I'm trying to re-vamp my approach to eating and exercising. I think I've just been trying to hard at all the wrong things, and I end up frustrated and miserable.
I'm going to focus on things that make me feel good. Running in the sunshine makes me feel good. A good climb makes me feel good. Some quiet, soothing yoga makes me feel good. Healthy, fresh foods like smoothies, whole grains, fruits, and fresh veggies make me feel good - like I'm doing something good for myself.
I'm going to avoid things that make me feel down or sad or guilty. A fresh, home-baked cookie that I made myself doesn't make me feel bad, especially when the rest are shared with friends, but a box of oreos or a processed sugar-filled snack or piles and piles of fatty, greasy pizza and take-out all make me feel bad. Fresh mozzarella on a home-baked whole wheat pizza crust don't make me feel bad. Eating half of a dominos pizza in one sitting does.

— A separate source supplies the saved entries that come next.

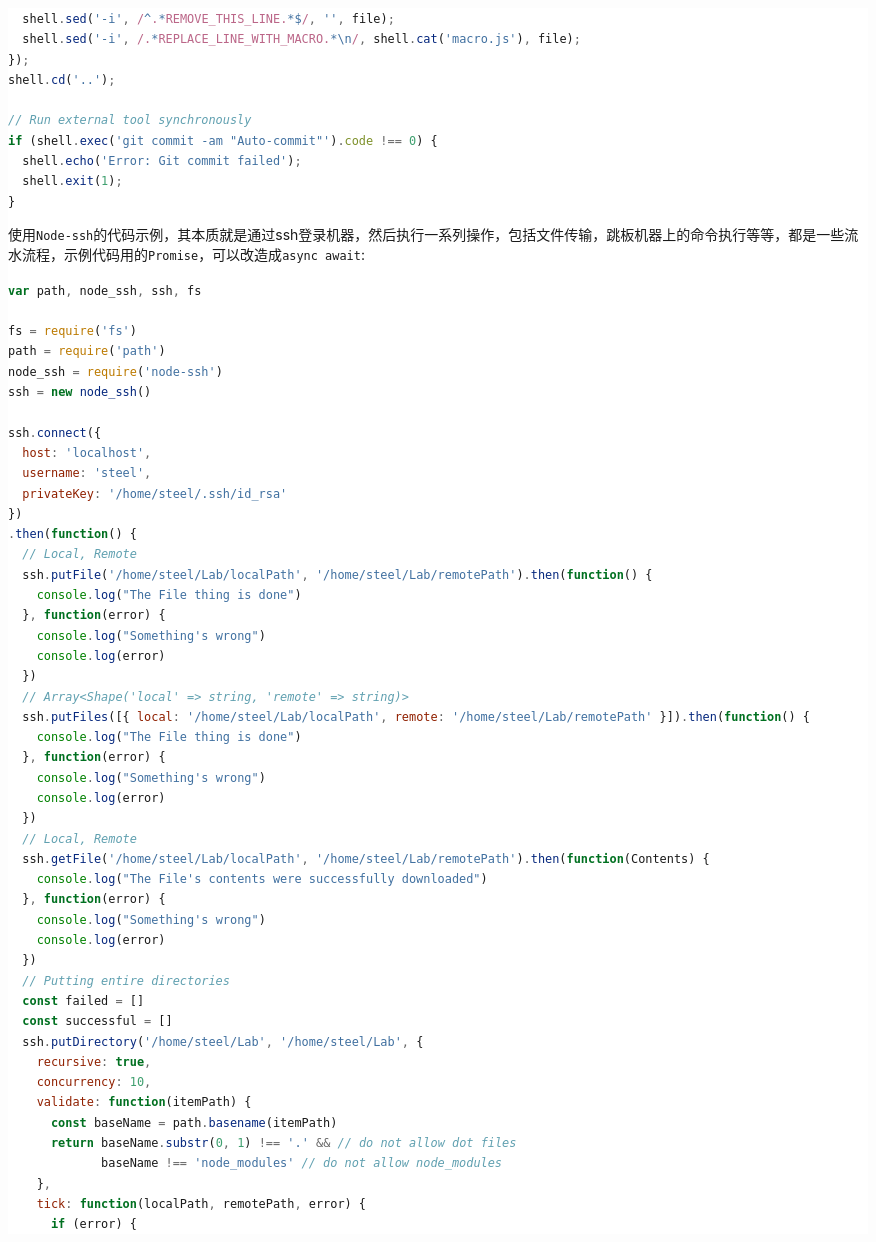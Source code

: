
 ```js
  shell.sed('-i', /^.*REMOVE_THIS_LINE.*$/, '', file);
  shell.sed('-i', /.*REPLACE_LINE_WITH_MACRO.*\n/, shell.cat('macro.js'), file);
});
shell.cd('..');

// Run external tool synchronously
if (shell.exec('git commit -am "Auto-commit"').code !== 0) {
  shell.echo('Error: Git commit failed');
  shell.exit(1);
}
```

使用`Node-ssh`的代码示例，其本质就是通过ssh登录机器，然后执行一系列操作，包括文件传输，跳板机器上的命令执行等等，都是一些流水流程，示例代码用的`Promise`，可以改造成`async await`:

```javascript
var path, node_ssh, ssh, fs
 
fs = require('fs')
path = require('path')
node_ssh = require('node-ssh')
ssh = new node_ssh()
 
ssh.connect({
  host: 'localhost',
  username: 'steel',
  privateKey: '/home/steel/.ssh/id_rsa'
})
.then(function() {
  // Local, Remote
  ssh.putFile('/home/steel/Lab/localPath', '/home/steel/Lab/remotePath').then(function() {
    console.log("The File thing is done")
  }, function(error) {
    console.log("Something's wrong")
    console.log(error)
  })
  // Array<Shape('local' => string, 'remote' => string)>
  ssh.putFiles([{ local: '/home/steel/Lab/localPath', remote: '/home/steel/Lab/remotePath' }]).then(function() {
    console.log("The File thing is done")
  }, function(error) {
    console.log("Something's wrong")
    console.log(error)
  })
  // Local, Remote
  ssh.getFile('/home/steel/Lab/localPath', '/home/steel/Lab/remotePath').then(function(Contents) {
    console.log("The File's contents were successfully downloaded")
  }, function(error) {
    console.log("Something's wrong")
    console.log(error)
  })
  // Putting entire directories
  const failed = []
  const successful = []
  ssh.putDirectory('/home/steel/Lab', '/home/steel/Lab', {
    recursive: true,
    concurrency: 10,
    validate: function(itemPath) {
      const baseName = path.basename(itemPath)
      return baseName.substr(0, 1) !== '.' && // do not allow dot files
             baseName !== 'node_modules' // do not allow node_modules
    },
    tick: function(localPath, remotePath, error) {
      if (error) {
```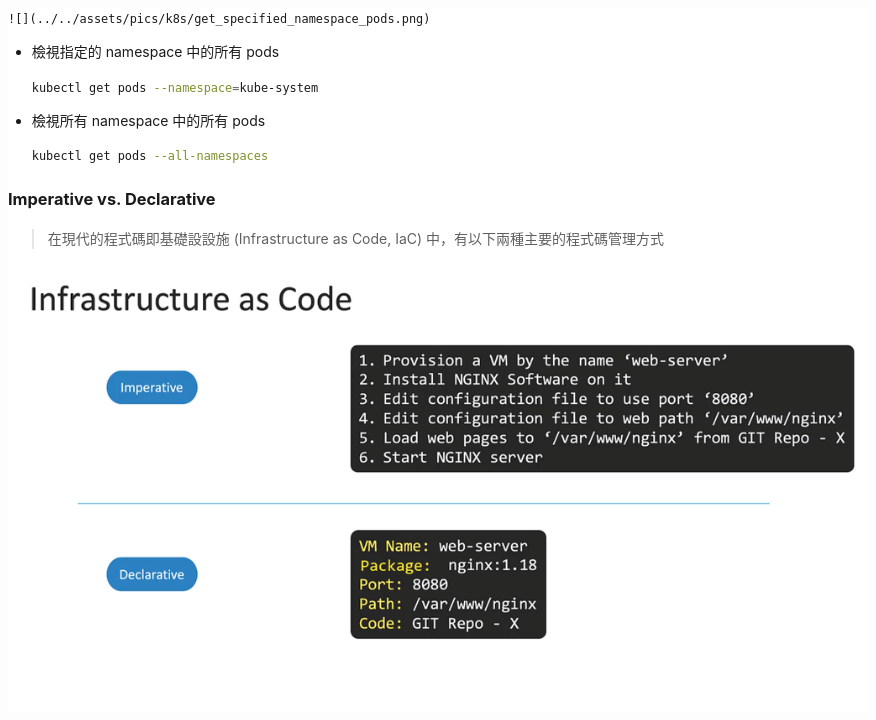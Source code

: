     ![](../../assets/pics/k8s/get_specified_namespace_pods.png)
- 檢視指定的 namespace 中的所有 pods
    ```bash
    kubectl get pods --namespace=kube-system
    ```
- 檢視所有 namespace 中的所有 pods
    ```bash
    kubectl get pods --all-namespaces
    ```
### Imperative vs. Declarative
> 在現代的程式碼即基礎設設施 (Infrastructure as Code, IaC) 中，有以下兩種主要的程式碼管理方式

![](../../assets/pics/k8s/iac_imperative_and_declarative.png)
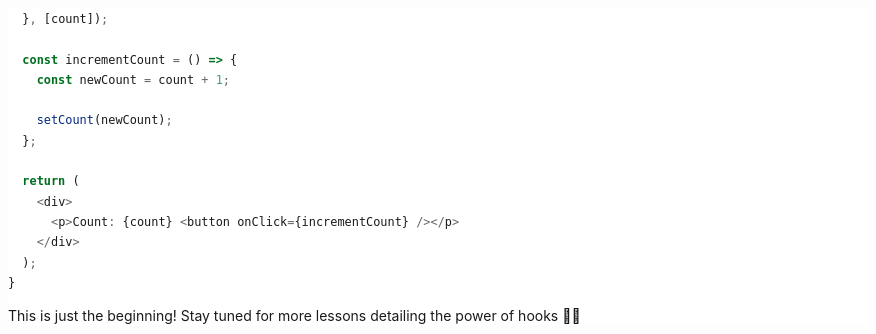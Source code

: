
 ```javascript
  }, [count]);

  const incrementCount = () => {
    const newCount = count + 1;

    setCount(newCount);
  };

  return (
    <div>
      <p>Count: {count} <button onClick={incrementCount} /></p>
    </div>
  );
}
```

This is just the beginning! Stay tuned for more lessons detailing the power of
hooks 🎣🔥
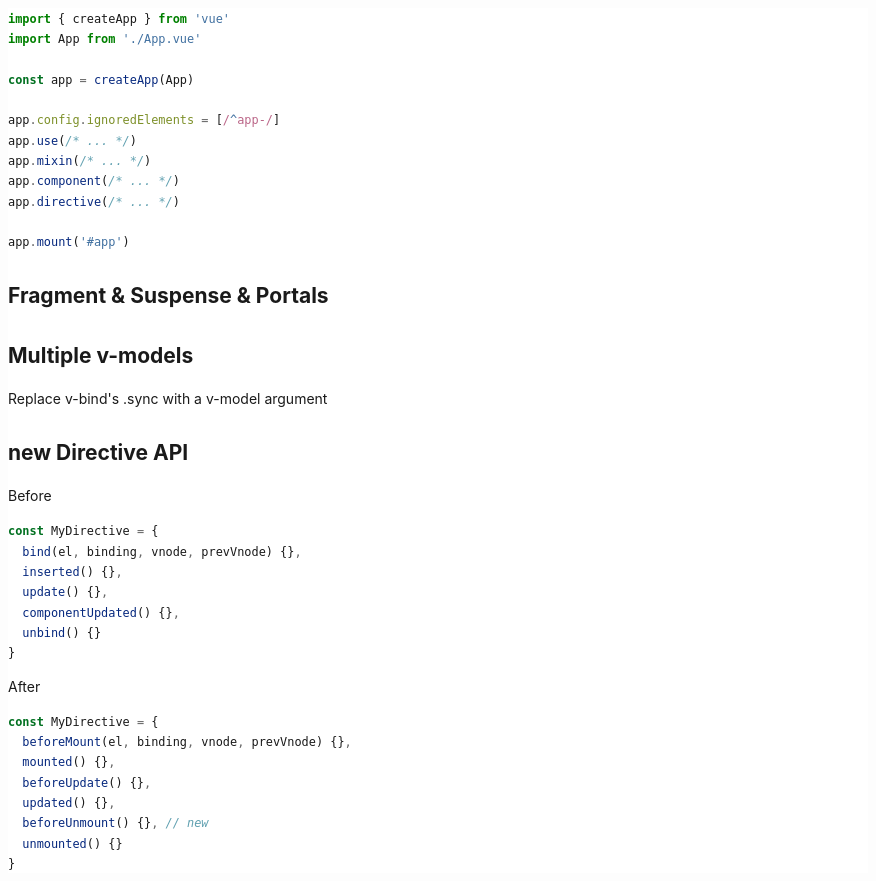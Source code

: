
 ```js
import { createApp } from 'vue'
import App from './App.vue'

const app = createApp(App)

app.config.ignoredElements = [/^app-/]
app.use(/* ... */)
app.mixin(/* ... */)
app.component(/* ... */)
app.directive(/* ... */)

app.mount('#app')
```

## Fragment & Suspense & Portals

## Multiple v-models

Replace v-bind's .sync with a v-model argument

## new Directive API

Before
``` js
const MyDirective = {
  bind(el, binding, vnode, prevVnode) {},
  inserted() {},
  update() {},
  componentUpdated() {},
  unbind() {}
}
```

After

``` js
const MyDirective = {
  beforeMount(el, binding, vnode, prevVnode) {},
  mounted() {},
  beforeUpdate() {},
  updated() {},
  beforeUnmount() {}, // new
  unmounted() {}
}
```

I do things that make me feel like crap afterwards because in the moment, they feel like pleasure. Cheesy fries, huge steaks, pizza, ice cream, cake... it gives me pleasure in the moment, but later I feel terrible, both mentally and physically. So, I'm going to focus on the things that make me feel good, and try to avoid the things I know make me feel crappy afterwards.
Maybe if I can shift my thinking it will help me shift my eating, and if I can do that, then maybe I really will feel better, have more energy, have fewer energy crashes, and be more motivated to get up and out and live my life.
I don't know. It's a theory. I'm giving it a try. We'll see what happens.